It is a strange sight, a line of mourners for an idea. It is an idea that, simultaneously, was beloved of elites, and loathed by the dispossessed – and ignored by the broad range of people who lived under it. Not since the divine right of kings has their been an idea which seemed so obvious to those who benefited from it, and so opaque to almost the entire rest of humanity. The paeans to neo-liberalism that have gushed forth from various pens read far more like the paeans to absolutism in The True Law of Free Monarchy, than anything else. Neo-liberalism is not, merely, globalization, or free trade, or even free movement of capital, but instead, it is a story, a story of how the world should work

Neo-liberalism, Free Trade and Globalization are often confused – because those who advocate for one often slurry their arguments into one of the others, as if one factor proved all the others. This isn't the case. Globalization is, ultimately, the realization that all of human activity is interconnected. FDR's Four Freedom's speech globalized the idea of rights, in the midst of a global struggle against the darkness. If you believe in combating global warming, then you too, are an advocate for globalization, in that there is one atmosphere, one vast ocean, and we are all connected to both. Even Free Trade and Neo-liberalism are not the same thing. It is entirely possible to have free trade, without free capital movement, in fact, the original theory of comparative advantage assumes just that, that capital is immobile and must accept the returns of where ever it is located..

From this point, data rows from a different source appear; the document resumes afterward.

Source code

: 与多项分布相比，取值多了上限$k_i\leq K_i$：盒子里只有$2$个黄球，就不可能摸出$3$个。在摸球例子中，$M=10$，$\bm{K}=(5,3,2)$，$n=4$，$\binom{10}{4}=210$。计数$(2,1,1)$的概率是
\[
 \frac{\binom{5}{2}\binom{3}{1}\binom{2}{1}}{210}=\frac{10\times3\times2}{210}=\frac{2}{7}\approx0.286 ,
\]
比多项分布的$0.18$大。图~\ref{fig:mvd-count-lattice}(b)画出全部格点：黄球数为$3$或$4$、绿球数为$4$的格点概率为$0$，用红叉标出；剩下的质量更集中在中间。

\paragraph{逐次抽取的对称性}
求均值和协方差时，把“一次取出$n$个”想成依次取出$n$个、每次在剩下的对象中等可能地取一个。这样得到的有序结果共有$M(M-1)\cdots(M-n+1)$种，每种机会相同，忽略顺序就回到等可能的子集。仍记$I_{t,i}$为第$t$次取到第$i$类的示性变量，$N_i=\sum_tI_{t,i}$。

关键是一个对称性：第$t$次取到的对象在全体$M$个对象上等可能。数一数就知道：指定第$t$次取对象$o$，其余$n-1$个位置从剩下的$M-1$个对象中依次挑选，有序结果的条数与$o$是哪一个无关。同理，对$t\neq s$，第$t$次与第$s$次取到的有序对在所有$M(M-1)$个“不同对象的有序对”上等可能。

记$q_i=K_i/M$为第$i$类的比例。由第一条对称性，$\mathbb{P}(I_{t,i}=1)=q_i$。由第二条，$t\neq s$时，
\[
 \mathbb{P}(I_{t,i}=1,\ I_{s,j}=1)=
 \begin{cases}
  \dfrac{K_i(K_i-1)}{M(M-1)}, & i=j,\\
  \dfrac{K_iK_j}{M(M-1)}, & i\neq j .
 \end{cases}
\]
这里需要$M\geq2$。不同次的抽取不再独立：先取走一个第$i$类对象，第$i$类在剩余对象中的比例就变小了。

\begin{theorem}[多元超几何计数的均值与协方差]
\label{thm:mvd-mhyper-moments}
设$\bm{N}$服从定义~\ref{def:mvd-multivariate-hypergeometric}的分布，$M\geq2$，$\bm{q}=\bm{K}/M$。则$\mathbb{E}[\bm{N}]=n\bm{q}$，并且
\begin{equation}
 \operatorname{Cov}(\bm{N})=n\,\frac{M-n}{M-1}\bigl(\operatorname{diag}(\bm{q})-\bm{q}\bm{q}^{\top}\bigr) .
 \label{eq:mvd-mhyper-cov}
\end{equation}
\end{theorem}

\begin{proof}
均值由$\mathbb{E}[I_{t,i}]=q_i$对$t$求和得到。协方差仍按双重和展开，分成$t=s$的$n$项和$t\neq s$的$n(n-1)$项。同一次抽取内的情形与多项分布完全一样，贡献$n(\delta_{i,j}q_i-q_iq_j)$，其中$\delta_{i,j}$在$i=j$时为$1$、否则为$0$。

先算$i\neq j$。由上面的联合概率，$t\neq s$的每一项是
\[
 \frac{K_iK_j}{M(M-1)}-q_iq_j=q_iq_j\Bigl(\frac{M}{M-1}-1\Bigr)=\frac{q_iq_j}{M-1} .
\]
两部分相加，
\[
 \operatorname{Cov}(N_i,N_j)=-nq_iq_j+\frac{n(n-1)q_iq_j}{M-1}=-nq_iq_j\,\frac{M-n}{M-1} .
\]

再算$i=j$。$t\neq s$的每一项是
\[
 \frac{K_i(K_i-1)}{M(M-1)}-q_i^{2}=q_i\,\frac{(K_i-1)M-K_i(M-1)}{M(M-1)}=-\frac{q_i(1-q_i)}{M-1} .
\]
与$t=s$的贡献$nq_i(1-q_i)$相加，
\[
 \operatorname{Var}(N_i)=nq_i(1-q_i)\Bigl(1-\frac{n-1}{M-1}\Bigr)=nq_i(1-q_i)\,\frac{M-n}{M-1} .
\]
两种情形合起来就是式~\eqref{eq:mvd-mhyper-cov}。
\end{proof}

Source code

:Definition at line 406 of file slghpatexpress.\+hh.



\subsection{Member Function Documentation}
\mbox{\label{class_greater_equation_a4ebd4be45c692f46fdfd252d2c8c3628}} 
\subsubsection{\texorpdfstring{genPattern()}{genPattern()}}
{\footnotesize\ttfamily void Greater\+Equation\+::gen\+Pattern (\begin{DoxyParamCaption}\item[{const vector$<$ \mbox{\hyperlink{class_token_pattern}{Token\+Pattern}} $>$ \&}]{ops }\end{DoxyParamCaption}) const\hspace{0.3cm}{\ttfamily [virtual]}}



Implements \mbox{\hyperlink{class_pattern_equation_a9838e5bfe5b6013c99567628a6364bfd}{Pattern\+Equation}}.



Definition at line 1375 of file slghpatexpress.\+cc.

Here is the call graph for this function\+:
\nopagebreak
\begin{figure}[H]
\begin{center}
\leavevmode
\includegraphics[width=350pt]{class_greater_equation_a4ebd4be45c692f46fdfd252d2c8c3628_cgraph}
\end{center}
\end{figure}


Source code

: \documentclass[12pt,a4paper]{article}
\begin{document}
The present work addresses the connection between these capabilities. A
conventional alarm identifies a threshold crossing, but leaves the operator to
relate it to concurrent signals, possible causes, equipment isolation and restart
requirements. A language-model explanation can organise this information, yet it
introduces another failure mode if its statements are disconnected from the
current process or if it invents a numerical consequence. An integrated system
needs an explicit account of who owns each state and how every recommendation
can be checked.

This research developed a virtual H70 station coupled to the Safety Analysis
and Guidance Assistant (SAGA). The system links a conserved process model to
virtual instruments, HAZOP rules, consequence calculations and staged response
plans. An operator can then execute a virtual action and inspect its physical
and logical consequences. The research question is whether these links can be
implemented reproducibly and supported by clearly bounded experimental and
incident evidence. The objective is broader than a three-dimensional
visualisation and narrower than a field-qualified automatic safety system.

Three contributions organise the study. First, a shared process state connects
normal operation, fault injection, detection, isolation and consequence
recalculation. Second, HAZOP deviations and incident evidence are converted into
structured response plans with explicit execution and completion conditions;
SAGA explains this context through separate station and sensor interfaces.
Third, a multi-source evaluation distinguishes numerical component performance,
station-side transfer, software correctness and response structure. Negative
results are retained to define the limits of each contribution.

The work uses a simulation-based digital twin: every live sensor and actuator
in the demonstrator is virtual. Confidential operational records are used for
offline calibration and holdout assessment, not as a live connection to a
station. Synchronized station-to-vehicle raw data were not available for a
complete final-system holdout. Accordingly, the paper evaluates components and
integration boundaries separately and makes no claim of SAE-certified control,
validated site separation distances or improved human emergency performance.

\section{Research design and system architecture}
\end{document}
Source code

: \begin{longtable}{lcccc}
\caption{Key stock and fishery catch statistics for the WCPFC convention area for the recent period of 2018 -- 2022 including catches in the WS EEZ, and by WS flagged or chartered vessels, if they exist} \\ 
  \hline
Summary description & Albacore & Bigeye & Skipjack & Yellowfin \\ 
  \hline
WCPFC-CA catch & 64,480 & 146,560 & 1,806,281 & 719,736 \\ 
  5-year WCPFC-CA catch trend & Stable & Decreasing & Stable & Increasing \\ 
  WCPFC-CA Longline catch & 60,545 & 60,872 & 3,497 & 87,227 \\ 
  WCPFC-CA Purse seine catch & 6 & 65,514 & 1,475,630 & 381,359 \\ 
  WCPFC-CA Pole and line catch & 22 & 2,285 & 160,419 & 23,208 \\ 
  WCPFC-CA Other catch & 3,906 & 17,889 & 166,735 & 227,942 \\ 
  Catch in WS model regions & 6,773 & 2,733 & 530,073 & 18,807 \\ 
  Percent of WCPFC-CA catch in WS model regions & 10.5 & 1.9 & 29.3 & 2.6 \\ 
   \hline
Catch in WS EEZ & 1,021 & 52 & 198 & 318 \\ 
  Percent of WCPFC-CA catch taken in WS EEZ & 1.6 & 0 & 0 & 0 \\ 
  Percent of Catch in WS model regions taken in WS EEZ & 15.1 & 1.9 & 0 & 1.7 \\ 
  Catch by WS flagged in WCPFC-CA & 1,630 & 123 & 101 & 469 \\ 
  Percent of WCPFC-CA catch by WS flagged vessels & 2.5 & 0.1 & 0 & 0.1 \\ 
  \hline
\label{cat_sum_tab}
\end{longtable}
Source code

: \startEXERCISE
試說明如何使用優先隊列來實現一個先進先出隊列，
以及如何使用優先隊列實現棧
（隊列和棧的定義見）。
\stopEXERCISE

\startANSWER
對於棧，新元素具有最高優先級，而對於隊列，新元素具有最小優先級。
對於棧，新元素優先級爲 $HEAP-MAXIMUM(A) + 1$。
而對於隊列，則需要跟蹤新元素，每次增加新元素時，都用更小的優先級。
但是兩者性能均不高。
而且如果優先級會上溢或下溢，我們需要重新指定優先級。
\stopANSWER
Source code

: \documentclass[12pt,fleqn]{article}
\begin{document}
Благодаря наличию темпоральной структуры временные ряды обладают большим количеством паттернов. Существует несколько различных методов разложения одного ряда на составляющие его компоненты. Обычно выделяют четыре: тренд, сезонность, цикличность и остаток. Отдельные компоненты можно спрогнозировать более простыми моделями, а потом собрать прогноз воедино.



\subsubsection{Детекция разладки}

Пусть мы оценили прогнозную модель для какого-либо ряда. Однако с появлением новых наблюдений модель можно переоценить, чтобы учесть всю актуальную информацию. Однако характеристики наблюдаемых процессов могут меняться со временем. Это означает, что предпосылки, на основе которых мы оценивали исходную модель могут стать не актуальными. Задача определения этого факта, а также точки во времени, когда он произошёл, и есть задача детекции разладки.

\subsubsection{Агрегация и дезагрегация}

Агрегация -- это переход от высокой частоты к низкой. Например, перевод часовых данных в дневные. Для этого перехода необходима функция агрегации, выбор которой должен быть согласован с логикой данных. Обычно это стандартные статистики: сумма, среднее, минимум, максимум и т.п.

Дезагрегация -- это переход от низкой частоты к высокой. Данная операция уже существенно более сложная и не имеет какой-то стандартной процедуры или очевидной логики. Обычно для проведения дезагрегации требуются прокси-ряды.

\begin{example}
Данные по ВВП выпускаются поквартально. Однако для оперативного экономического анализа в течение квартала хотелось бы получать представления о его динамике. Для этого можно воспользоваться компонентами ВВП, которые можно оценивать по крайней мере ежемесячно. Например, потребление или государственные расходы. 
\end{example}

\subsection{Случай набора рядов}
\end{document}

But all of these words are inconsequential, because neo-liberalism is being buried. And this past weekend one of the most unexpected of attendees to its funeral threw a handful of dirt on its coffin: The International Monetary Fund. To understand why, a bit of history.

It was after the second world war that three institutions were supposed to be set up, the International Monetary Fund to stabilize currencies, the World Bank to fund development, and the International Trade Organization to harmonize trade rules and lower barriers to commerce. The United States, in all irony, torpedoed the creation of the ITO, fearing that it would act against American business. America, having the only large industrialized economy untouched by war, did not want any restrictions. One history professor of mine quipped that in 1945 there was an ITO, it was called the US Congress.

But there was the Global Agreement on Tariffs and Trade, set in motion in 1947 as a provisional organization, producing a series of "rounds", which created agreements on lowering tariff barriers and a host of other issues. But it would be the "Uruguay Round" which would create the "World Trade Organization", which was intended to be the place where trade differences were ironed out, but with the teeth to back and force agreements.

Reading the WTO treaty, it does not sound like an instrument for rampant Thatcherization, it does not have a ringing mandate for free trade at all cost, in fact, its charter mission seems to include the idea that trade rules must make room for the needs of developing as well as developed nations. Where then, if not in the WTO charter, was the heart of neo-liberalism.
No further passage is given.